Quelles sont les chances pour la sociologie rationnelle des opinions
des élites, des choix des hommes cultivés, qui devraient conduire, selon
l’illusion de Weber, la vie politique mondiale en s’échangeant, de temps en
temps, le pouvoir avec un «fair play»
élégant, avec une courtoisie tolérante?
On a dit, contre la gauche marxiste qui s’opposait au gros parti monstrueux
et à l’adulation des masses, que nous étions des tenants de la théorie des élites
intellectuelles. Mais nous sommes tout autant contre la démocratie dans la
société, dans la classe et dans le parti pour lequel nous préconisons le
centralisme organique, que contre la fonction des élites dirigeantes: il
ne s’agit là que d’un mauvais ersatz du Chef
individuel, d’une marionnette collégiale mise à la place de celle individuelle,
et ce peut même constituer, dans certains cas, un pas en arrière. La différence
fondamentale réside dans le fait que notre doctrine
n’envisage pas une constellation de partis, mais le rôle d’un seul dont le
dialogue avec les autres n’est pas intellectuel ni culturel, et encore moins
électoral et parlementaire, mais repose sur la violence de classe, sur la force
matérielle, et a pour objectif la soumission et la destruction de tout autre
parti.
Le parti que nous sommes sûrs de voir ressurgir dans un lumineux avenir
sera constitué par une vigoureuse minorité de prolétaires et de
révolutionnaires anonymes, qui pourront remplir différentes fonctions, comme
les organes d’un même être vivant, mais qui seront tous, à la périphérie comme
au centre, liés à la règle inflexible et impérieuse du respect de la théorie;
de la continuité et de la rigueur dans l’organisation; d’une méthode précise
d’action stratégique aux impératifs inviolables dont l’éventail des
possibilités doit être tiré de la terrible leçon historique des ravages
occasionnées par l’opportunisme.
Dans un tel parti finalement impersonnel, nul ne pourra abuser du pouvoir à
cause précisément de la caractéristique inimitable qui le distingue de façon
ininterrompue depuis son origine en 1848.

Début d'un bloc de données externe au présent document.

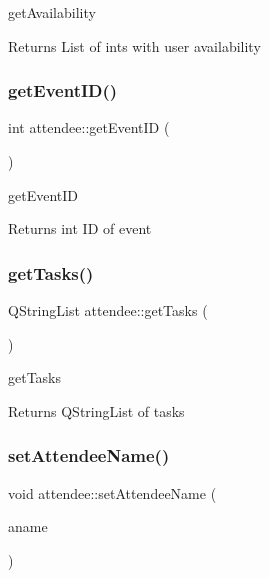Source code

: get\+Availability 

\begin{DoxyReturn}{Returns}
List of ints with user availability 
\end{DoxyReturn}
\mbox{\label{classattendee_a401329192a983fa7ce39a23864082d9c}} 
\subsubsection{\texorpdfstring{get\+Event\+I\+D()}{getEventID()}}
{\footnotesize\ttfamily int attendee\+::get\+Event\+ID (\begin{DoxyParamCaption}{ }\end{DoxyParamCaption})}



get\+Event\+ID 

\begin{DoxyReturn}{Returns}
int ID of event 
\end{DoxyReturn}
\mbox{\label{classattendee_a69818adb55caa399615fa43b7b7f0588}} 
\subsubsection{\texorpdfstring{get\+Tasks()}{getTasks()}}
{\footnotesize\ttfamily Q\+String\+List attendee\+::get\+Tasks (\begin{DoxyParamCaption}{ }\end{DoxyParamCaption})}



get\+Tasks 

\begin{DoxyReturn}{Returns}
Q\+String\+List of tasks 
\end{DoxyReturn}
\mbox{\label{classattendee_a1474b7029b761e5c0bdd418d6b985ff9}} 
\subsubsection{\texorpdfstring{set\+Attendee\+Name()}{setAttendeeName()}}
{\footnotesize\ttfamily void attendee\+::set\+Attendee\+Name (\begin{DoxyParamCaption}\item[{Q\+String}]{aname }\end{DoxyParamCaption})}



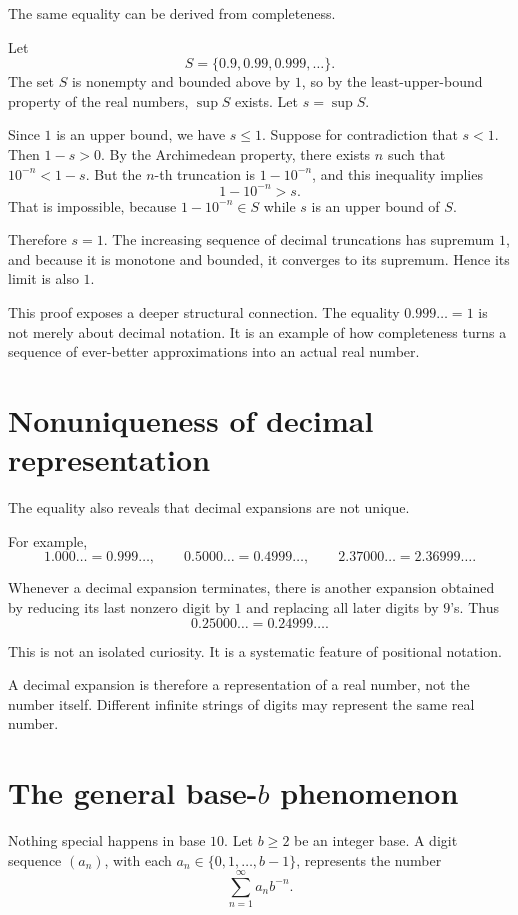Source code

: \documentclass{essay}
\begin{document}
The same equality can be derived from completeness.

Let
\[ S=\{0.9,0.99,0.999,\ldots\}. \]
The set \(S\) is nonempty and bounded above by \(1\), so by the least-upper-bound property of the real numbers, \(\sup S\) exists. Let \(s=\sup S\).

Since \(1\) is an upper bound, we have \(s\le1\). Suppose for contradiction that \(s<1\). Then \(1-s>0\). By the Archimedean property, there exists \(n\) such that \(10^{-n}<1-s\). But the \(n\)-th truncation is \(1-10^{-n}\), and this inequality implies
\[ 1-10^{-n}>s. \]
That is impossible, because \(1-10^{-n}\in S\) while \(s\) is an upper bound of \(S\).

Therefore \(s=1\). The increasing sequence of decimal truncations has supremum \(1\), and because it is monotone and bounded, it converges to its supremum. Hence its limit is also \(1\).

This proof exposes a deeper structural connection. The equality \(0.999\ldots=1\) is not merely about decimal notation. It is an example of how completeness turns a sequence of ever-better approximations into an actual real number.

\section{Nonuniqueness of decimal representation}

The equality also reveals that decimal expansions are not unique.

For example,
\[ 1.000\ldots=0.999\ldots, \qquad 0.5000\ldots=0.4999\ldots, \qquad 2.37000\ldots=2.36999\ldots. \]

Whenever a decimal expansion terminates, there is another expansion obtained by reducing its last nonzero digit by \(1\) and replacing all later digits by \(9\)'s. Thus
\[ 0.25000\ldots=0.24999\ldots. \]

This is not an isolated curiosity. It is a systematic feature of positional notation.

A decimal expansion is therefore a representation of a real number, not the number itself. Different infinite strings of digits may represent the same real number.

\section{The general base-\texorpdfstring{\(b\)}{b} phenomenon}

Nothing special happens in base \(10\). Let \(b\ge2\) be an integer base. A digit sequence \((a_{n})\), with each \(a_{n}\in\{0,1,\ldots,b-1\}\), represents the number
\[ \sum_{n=1}^{\infty}a_{n} b^{-n}. \]
\end{document}
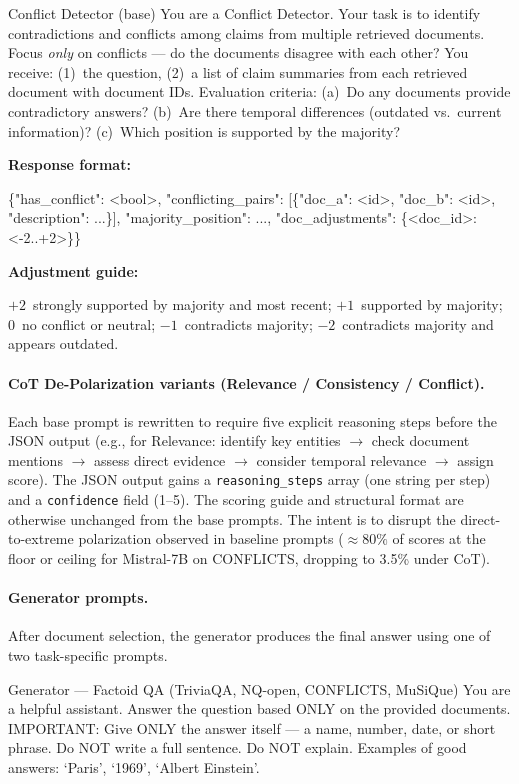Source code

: \documentclass[11pt]{article}
\newcommand{\promptlabel}[1]{\par\vskip2pt\noindent\textbf{\footnotesize #1}\nobreak\par\nobreak\vskip1pt\nobreak}
\newcommand{\promptjson}[1]{{\par\ttfamily\footnotesize\raggedright #1\par}}
\theoremstyle{definition}
\begin{document}
\begin{promptbox}{Conflict Detector (base)}
You are a Conflict Detector. Your task is to identify contradictions and conflicts among claims from multiple retrieved documents. Focus \emph{only} on conflicts --- do the documents disagree with each other? You receive: (1)~the question, (2)~a list of claim summaries from each retrieved document with document IDs. Evaluation criteria: (a)~Do any documents provide contradictory answers? (b)~Are there temporal differences (outdated vs.\ current information)? (c)~Which position is supported by the majority?
\promptlabel{Response format:}
\promptjson{\{"has\_conflict": <bool>, "conflicting\_pairs": [\{"doc\_a": <id>, "doc\_b": <id>, "description": ...\}], "majority\_position": ..., "doc\_adjustments": \{<doc\_id>: <-2..+2>\}\}}
\promptlabel{Adjustment guide:}
$+2$~strongly supported by majority and most recent; $+1$~supported by majority; $0$~no conflict or neutral; $-1$~contradicts majority; $-2$~contradicts majority and appears outdated.
\end{promptbox}

\paragraph{CoT De-Polarization variants (Relevance / Consistency / Conflict).} Each base prompt is rewritten to require five explicit reasoning steps before the JSON output (e.g., for Relevance: identify key entities $\to$ check document mentions $\to$ assess direct evidence $\to$ consider temporal relevance $\to$ assign score). The JSON output gains a \texttt{reasoning\_steps} array (one string per step) and a \texttt{confidence} field (1--5). The scoring guide and structural format are otherwise unchanged from the base prompts. The intent is to disrupt the direct-to-extreme polarization observed in baseline prompts (\({\approx}80\%\) of scores at the floor or ceiling for Mistral-7B on CONFLICTS, dropping to 3.5\% under CoT).

\paragraph{Generator prompts.} After document selection, the generator produces the final answer using one of two task-specific prompts.

\begin{promptbox}{Generator --- Factoid QA (TriviaQA, NQ-open, CONFLICTS, MuSiQue)}
You are a helpful assistant. Answer the question based ONLY on the provided documents. IMPORTANT: Give ONLY the answer itself --- a name, number, date, or short phrase. Do NOT write a full sentence. Do NOT explain. Examples of good answers: `Paris', `1969', `Albert Einstein'.
\end{promptbox}
\end{document}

Cette caractéristique est celle de l’absence d’hésitation du parti et de
ses adhérents à affirmer que la conquête du pouvoir politique et son exercice
central est sa fonction exclusive, sans jamais et à aucun moment cacher ce but,
jusqu’à ce que tous les partis du capital et de ses laquais petit-bourgeois
aient été finalement exterminés.
(1) Le Risorgimento (renaissance) est la
période de la formation de l’Etat unitaire italien au XIXe siècle à travers
diverses guerres et insurrections contre les pouvoirs réactionnaires et
l’occupation étrangère. Carlo Pisacane fut tué en
1857 lors d’une tentative d’insurrection dans le sud de l’Italie.